Given records:
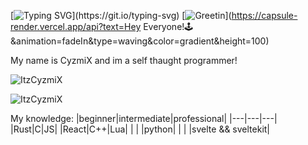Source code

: [![Typing SVG](https://readme-typing-svg.herokuapp.com?size=30&lines=ASS+CODE+AHEAD.)](https://git.io/typing-svg)
[![Greetin](https://capsule-render.vercel.app/api?text=Hey+Everyone!🕹️&animation=fadeIn&type=waving&color=gradient&height=100)](https://capsule-render.vercel.app/api?text=Hey Everyone!🕹️&animation=fadeIn&type=waving&color=gradient&height=100)
  



My name is CyzmiX and im a self thaught programmer!

![ItzCyzmiX](https://github-readme-stats.vercel.app/api?username=ItzCyzmiX&show_icons=true&theme=tokyonight&hide=["issues"])

![ItzCyzmiX](https://github-readme-stats.vercel.app/api/top-langs?username=ItzCyzmiX&show_icons=true&theme=tokyonight&layout=compact)


My knowledge:
|beginner|intermediate|professional|
|---|---|---|
|Rust|C|JS| 
|React|C++|Lua|
|     |     |python|
|     |    |svelte && sveltekit|
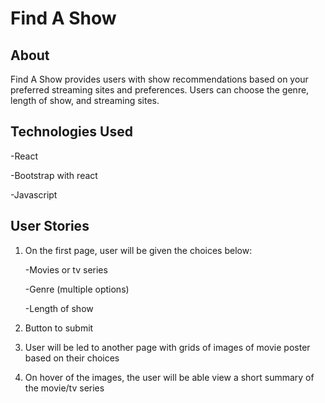 # Find A Show

## About

Find A Show provides users with show recommendations based on your preferred streaming sites and preferences. Users can choose the genre, length of show, and streaming sites.

## Technologies Used

-React

-Bootstrap with react

-Javascript

## User Stories

1. On the first page, user will be given the choices below:

   -Movies or tv series
   
   -Genre (multiple options)

   -Length of show
   
2. Button to submit

3. User will be led to another page with grids of images of movie poster based on their choices

4. On hover of the images, the user will be able view a short summary of the movie/tv series

   
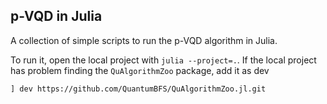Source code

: ## p-VQD in Julia

A collection of simple scripts to run the p-VQD algorithm in Julia.


To run it, open the local project with `julia --project=.`.
If the local project has problem finding the `QuAlgorithmZoo` package, add it as dev

`] dev https://github.com/QuantumBFS/QuAlgorithmZoo.jl.git`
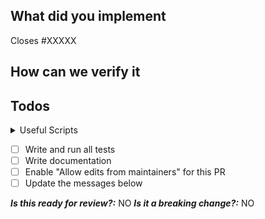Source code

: <!-- Please fill out THE WHOLE PR TEMPLATE. Otherwise we probably have to close the PR due to missing information -->

## What did you implement

<!-- Briefly describe the scope of your PR -->

Closes #XXXXX

## How can we verify it

<!-- A copy-and-pasteable `serverless.yml` file with optional steps to verify the implementation -->

## Todos

<details>
<summary>Useful Scripts</summary>
<!-- You might want to use the following scripts to streamline your development workflow -->

- `npm run test:ci` --> Run all validation checks on proposed changes
- `npm run lint:updated` --> Lint all the updated files
- `npm run lint:fix` --> Automatically fix lint problems (if possible)
- `npm run prettier-check:updated` --> Check if updated files adhere to Prettier config
- `npm run prettify-updated` --> Prettify all the updated files

</details>

- [ ] Write and run all tests
- [ ] Write documentation
- [ ] Enable "Allow edits from maintainers" for this PR
- [ ] Update the messages below

**_Is this ready for review?:_** NO
**_Is it a breaking change?:_** NO
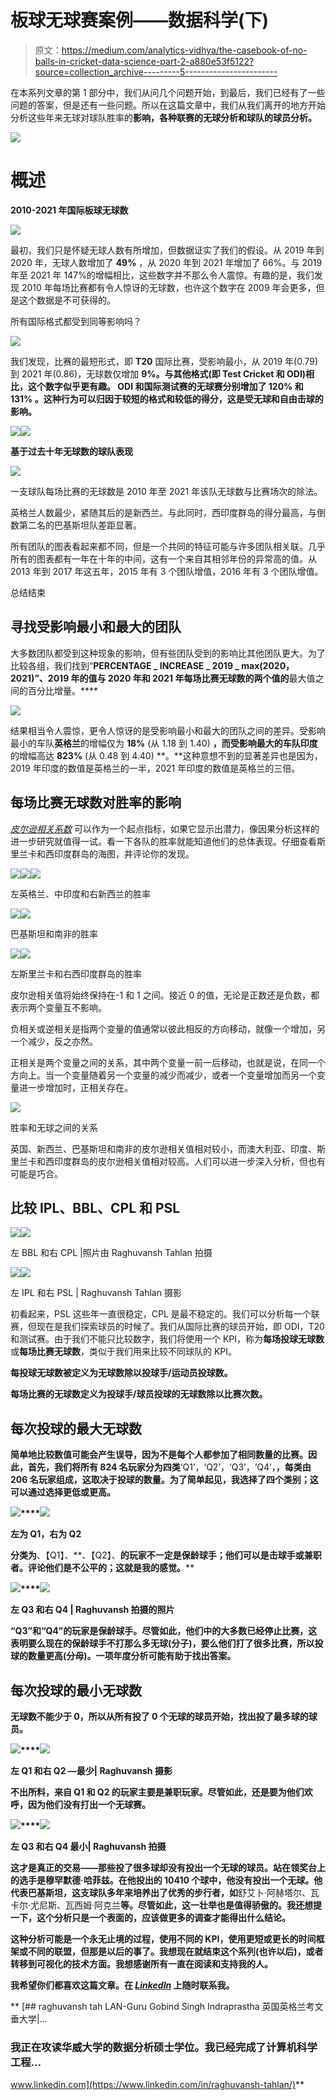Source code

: # 板球无球赛案例——数据科学(下)

> 原文：<https://medium.com/analytics-vidhya/the-casebook-of-no-balls-in-cricket-data-science-part-2-a880e53f5122?source=collection_archive---------5----------------------->

在本系列文章的第 1 部分中，我们从问几个问题开始，到最后，我们已经有了一些问题的答案，但是还有一些问题。所以在这篇文章中，我们从我们离开的地方开始分析这些年来无球对球队胜率的**影响，各种联赛的无球分析和球队的球员分析。**

![](img/3a3d9a542e7301442307a72585ed33f9.png)

# 概述

**2010-2021 年国际板球无球数**

![](img/de39726a6da7aab3f03a69c1763fc42a.png)

最初，我们只是怀疑无球人数有所增加，但数据证实了我们的假设。从 2019 年到 2020 年，无球人数增加了 **49%** ，从 2020 年到 2021 年增加了 66%。与 2019 年至 2021 年 147%的增幅相比，这些数字并不那么令人震惊。有趣的是，我们发现 2010 年每场比赛都有令人惊讶的无球数，也许这个数字在 2009 年会更多，但是这个数据是不可获得的。

所有国际格式都受到同等影响吗？

![](img/d9af1dbbdf8cab5d9c73160850dfcf82.png)

我们发现，比赛的最短形式，即 **T20** 国际比赛，受影响最小，从 2019 年(0.79)到 2021 年(0.86)，无球数仅增加 **9%。与其他格式(即 Test Cricket 和 ODI)相比，这个数字似乎更有趣。 **ODI 和**国际测试赛的无球赛分别增加了 **120%** 和 **131%** 。这种行为可以归因于较短的格式和较低的得分，这是受无球和自由击球的影响。**

![](img/b8a11dddf1a826aa918d2f11fac7b2d7.png)![](img/31542e04639c100cdc6fee8da6e8e33a.png)

**基于过去十年无球数的球队表现**

![](img/ded0198b0fe1d9a65c0954872fcc4f61.png)

一支球队每场比赛的无球数是 2010 年至 2021 年该队无球数与比赛场次的除法。

英格兰人数最少，紧随其后的是新西兰。与此同时，西印度群岛的得分最高，与倒数第二名的巴基斯坦队差距显著。

所有团队的图表看起来都不同，但是一个共同的特征可能与许多团队相关联。几乎所有的图表都有一年在十年的中间，这有一个来自其相邻年份的异常高的值。从 2013 年到 2017 年这五年，2015 年有 3 个团队增值，2016 年有 3 个团队增值。

总结结束

## **寻找受影响最小和最大的团队**

大多数团队都受到这种现象的影响，但有些团队受到的影响比其他团队更大。为了比较各组，我们找到“**PERCENTAGE _ INCREASE _ 2019 _ max(2020，2021)”、**2019 年的**值与 2020 年和 2021 年每场比赛无球数的两个值的**最大值之间的百分比增量。****

![](img/2bc239289f5d27c4e1b7eecb05de9e52.png)

结果相当令人震惊，更令人惊讶的是受影响最小和最大的团队之间的差异。受影响最小的车队**英格兰**的增幅仅为 **18%** (从 1.18 到 1.40) **，**而受影响最大的车队**印度**的增幅高达 **823%** (从 0.48 到 4.40) **。**这种意想不到的显著差异也是因为，2019 年印度的数值是英格兰的一半，2021 年印度的数值是英格兰的三倍。

## **每场比赛无球数对胜率的影响**

[*皮尔逊相关系数*](https://en.wikipedia.org/wiki/Pearson_correlation_coefficient) 可以作为一个起点指标，如果它显示出潜力，像因果分析这样的进一步研究就值得一试。看一下各队的胜率就能知道他们的总体表现。仔细查看斯里兰卡和西印度群岛的海图，并评论你的发现。

![](img/97ade16639662c2826d35b9d5b3899d5.png)![](img/2a98c6d9705a93b965d81d91790e1500.png)![](img/fadff3b973875a88acea5ef20221b5ab.png)

左英格兰、中印度和右新西兰的胜率

![](img/f0057e0be14dc6d2ba58806fc5dc35eb.png)![](img/12cbb0214dfde2a788c2a96af6301788.png)

巴基斯坦和南非的胜率

![](img/23f2a28ae4031884b44f99c182f2aa87.png)![](img/468bbac4885e78b175ce31b0dbac920b.png)

左斯里兰卡和右西印度群岛的胜率

皮尔逊相关值将始终保持在-1 和 1 之间。接近 0 的值，无论是正数还是负数，都表示两个变量互不影响。

负相关或逆相关是指两个变量的值通常以彼此相反的方向移动，就像一个增加，另一个减少，反之亦然。

正相关是两个变量之间的关系，其中两个变量一前一后移动，也就是说，在同一个方向上。当一个变量随着另一个变量的减少而减少，或者一个变量增加而另一个变量进一步增加时，正相关存在。

![](img/bbeb41a08ab6ded15dcf2b0c98b39e5e.png)

胜率和无球之间的关系

英国、新西兰、巴基斯坦和南非的皮尔逊相关值相对较小，而澳大利亚、印度、斯里兰卡和西印度群岛的皮尔逊相关值相对较高。人们可以进一步深入分析，但也有可能是巧合。

## 比较 IPL、BBL、CPL 和 PSL

![](img/9ec3297a949c1841bdf61a561831c126.png)![](img/be12d52d29d538e86b873a80f27b5c2b.png)

左 BBL 和右 CPL |照片由 Raghuvansh Tahlan 拍摄

![](img/08c417395551f438ca82cf4c9ff4f309.png)![](img/c3c2c7e5019aa32e0467e8584078e800.png)

左 IPL 和右 PSL | Raghuvansh Tahlan 摄影

初看起来，PSL 这些年一直很稳定，CPL 是最不稳定的。我们可以分析每一个联赛，但现在是我们探索球员的时候了。我们从国际比赛的球员开始，即 ODI，T20 和测试赛。由于我们不能只比较数字，我们将使用一个 KPI，称为**每场投球无球数**或**每场比赛无球数**，类似于我们用来比较不同球队的 KPI。

****每投球无球数被定义为无球数除以投球手/运动员投球数。****

****每场比赛的无球数定义为投球手/球员投球的无球数除以比赛次数。****

## ****每次投球的最大无球数****

**简单地比较数值可能会产生误导，因为不是每个人都参加了相同数量的比赛。因此，首先，我们将所有 824 名玩家分为四类**‘Q1’，‘Q2’，‘Q3’，‘Q4’，**，每类由 206 名玩家组成，这取决于投球的数量。为了简单起见，我选择了四个类别；这可以通过选择更低或更高。**

**![](img/69740be5d008f3205b8eeae129fc7c2f.png)****![](img/473f0cd6b914de3771e3110754dc1771.png)**

**左为 Q1，右为 Q2**

**分类为**、【Q1】、**、【Q2】、**的玩家不一定是保龄球手；他们可以是击球手或兼职者。评论他们是不公平的；这就是我的感觉。****

**![](img/75ed351db4eb67c8085d7a50b9967b03.png)****![](img/269d4a0147cad6d58b1030468e65e3c7.png)**

**左 Q3 和右 Q4 | Raghuvansh 拍摄的照片**

**“Q3”和“Q4”的玩家是保龄球手。尽管如此，他们中的大多数已经停止比赛，这表明要么现在的保龄球手不打那么多无球(分子)，要么他们打了很多比赛，所以投球的数量更高(分母)。一项年度分析可能有助于找出答案。**

## **每次投球的最小无球数**

**无球数不能少于 0，所以从所有投了 0 个无球的球员开始，找出投了最多球的球员。**

**![](img/60858d6c5a94cd96fc40c8341fcea5e0.png)****![](img/6809fe5c5db30244b64760d297679756.png)**

**左 Q1 和右 Q2 —最少| Raghuvansh 摄影**

**不出所料，来自 Q1 和 Q2 的玩家主要是兼职玩家。尽管如此，还是要为他们欢呼，因为他们没有打出一个无球赛。**

**![](img/ffc55b0a71340219fe2de91bfc527f37.png)****![](img/f93296f235f3d65ab771709cd115046d.png)**

**左 Q3 和右 Q4 最小| Raghuvansh 拍摄**

**这才是真正的交易——那些投了很多球却没有投出一个无球的球员。站在领奖台上的选手是穆罕默德·哈菲兹。在他投出的 10410 个球中，他没有投出一个无球。他代表巴基斯坦，这支球队多年来培养出了优秀的步行者，如**舒艾卜·阿赫塔尔、瓦卡尔·尤尼斯、瓦西姆·阿克兰**等。尽管如此，这一壮举也是值得骄傲的。我还想提一下，这个分析只是一个表面的，应该做更多的调查才能得出什么结论。**

**这种分析可能是一个永无止境的过程，使用不同的 KPI，使用更短或更长的时间框架或不同的联盟，但那是以后的事了。我想现在就结束这个系列(也许以后)，或者转移到可视化的技术方面。我想感谢所有一直在阅读和支持我的人。**

**我希望你们都喜欢这篇文章。在 [***LinkedIn***](https://www.linkedin.com/in/raghuvansh-tahlan/) 上随时联系我。**

**[](https://www.linkedin.com/in/raghuvansh-tahlan/) [## raghuvansh tah LAN-Guru Gobind Singh Indraprastha 英国英格兰考文垂大学|…

### 我正在攻读华威大学的数据分析硕士学位。我已经完成了计算机科学工程…

www.linkedin.com](https://www.linkedin.com/in/raghuvansh-tahlan/)**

Aim of the task:
After locating the line above that contains "Q4 | Raghuvansh 拍摄的照片**", write out that line and every later one exactly, through the last line of the material, and nothing else.

Problem solution:
**左 Q3 和右 Q4 | Raghuvansh 拍摄的照片**

**“Q3”和“Q4”的玩家是保龄球手。尽管如此，他们中的大多数已经停止比赛，这表明要么现在的保龄球手不打那么多无球(分子)，要么他们打了很多比赛，所以投球的数量更高(分母)。一项年度分析可能有助于找出答案。**

## **每次投球的最小无球数**

**无球数不能少于 0，所以从所有投了 0 个无球的球员开始，找出投了最多球的球员。**

**![](img/60858d6c5a94cd96fc40c8341fcea5e0.png)****![](img/6809fe5c5db30244b64760d297679756.png)**

**左 Q1 和右 Q2 —最少| Raghuvansh 摄影**

**不出所料，来自 Q1 和 Q2 的玩家主要是兼职玩家。尽管如此，还是要为他们欢呼，因为他们没有打出一个无球赛。**

**![](img/ffc55b0a71340219fe2de91bfc527f37.png)****![](img/f93296f235f3d65ab771709cd115046d.png)**

**左 Q3 和右 Q4 最小| Raghuvansh 拍摄**

**这才是真正的交易——那些投了很多球却没有投出一个无球的球员。站在领奖台上的选手是穆罕默德·哈菲兹。在他投出的 10410 个球中，他没有投出一个无球。他代表巴基斯坦，这支球队多年来培养出了优秀的步行者，如**舒艾卜·阿赫塔尔、瓦卡尔·尤尼斯、瓦西姆·阿克兰**等。尽管如此，这一壮举也是值得骄傲的。我还想提一下，这个分析只是一个表面的，应该做更多的调查才能得出什么结论。**

**这种分析可能是一个永无止境的过程，使用不同的 KPI，使用更短或更长的时间框架或不同的联盟，但那是以后的事了。我想现在就结束这个系列(也许以后)，或者转移到可视化的技术方面。我想感谢所有一直在阅读和支持我的人。**

**我希望你们都喜欢这篇文章。在 [***LinkedIn***](https://www.linkedin.com/in/raghuvansh-tahlan/) 上随时联系我。**

**[](https://www.linkedin.com/in/raghuvansh-tahlan/) [## raghuvansh tah LAN-Guru Gobind Singh Indraprastha 英国英格兰考文垂大学|…

### 我正在攻读华威大学的数据分析硕士学位。我已经完成了计算机科学工程…

www.linkedin.com](https://www.linkedin.com/in/raghuvansh-tahlan/)**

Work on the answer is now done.